Bill Birtles, the ABC's correspondent based in Beijing, and Mike Smith, the AFR's correspondent based in Shanghai, boarded a flight to Sydney last night after the pair were questioned separately by China's Ministry of State security.
Birtles had spent four days sheltering in the Australian Embassy in Beijing, while Smith took refuge in the Australian Consulate in Shanghai as diplomats negotiated with Chinese officials to allow them to safely leave the country.
The saga began early last week, when Australian diplomats in Beijing cautioned Birtles that he should leave China, with officials from the Department of Foreign Affairs and Trade giving the same advice to ABC's managing director David Anderson in Sydney.
Subsequent advice prompted the ABC to organise flights back to Australia for Birtles. He was due to depart last Thursday morning.
But the threatening behaviour from Chinese officials peaked before he could leave, when seven police officers arrived at Birtles' apartment at midnight last Wednesday as he was holding farewell drinks with friends and colleagues.
They told him he was banned from leaving the country, and that he would be contacted the next day to organise a time to be questioned over a "national security case".
Birtles called the Australian Embassy and arranged to be collected from his apartment.

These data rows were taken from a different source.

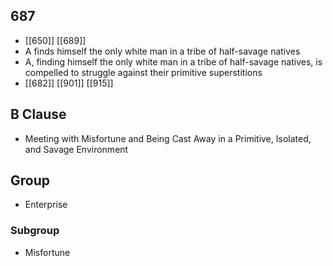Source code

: ## 687
- [[650]] [[689]] 
- A finds himself the only white man in a tribe of half-savage natives
- A, finding himself the only white man in a tribe of half-savage natives, is compelled to struggle against their primitive superstitions
- [[682]] [[901]] [[915]] 

## B Clause
- Meeting with Misfortune and Being Cast Away in a Primitive, Isolated, and Savage Environment

## Group
- Enterprise

### Subgroup
- Misfortune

He stayed in the Beijing diplomatic compound for the next few days, where he was contacted by Chinese officials demanding an interview.
He initially refused to speak with them, citing fears for his personal safety.
Birtles was interviewed by Chinese authorities on Sunday, accompanied by Australian Ambassador to China Graham Fletcher, after an agreement was reached between Australian and Chinese officials that his travel ban would be lifted if he spoke to them.
During the meeting, no questions were asked about his reporting or conduct in China.
Birtles was told by embassy officials after the interview that his travel ban had been rescinded. He was joined by consular staff on a flight from Beijing to Shanghai early on Monday, where he waited for his flight to Sydney.
AFR correspondent Smith was subjected to questioning on Monday evening, after sheltering in the Australian consulate in Shanghai. The AFR made similar arrangements to get him out of the country.
After touching down in Sydney, Birtles said the experience had been a "whirlwind".
"It's very disappointing to have to leave under those circumstances, and it's a relief to be back in a country with a genuine rule of law," he said.
"This was a whirlwind, and it's not a particularly good experience.
"It's just good to be home."
The drama came only days after China's Government publicly confirmed the arrest of an Australian journalist working for China's state media, Cheng Lei.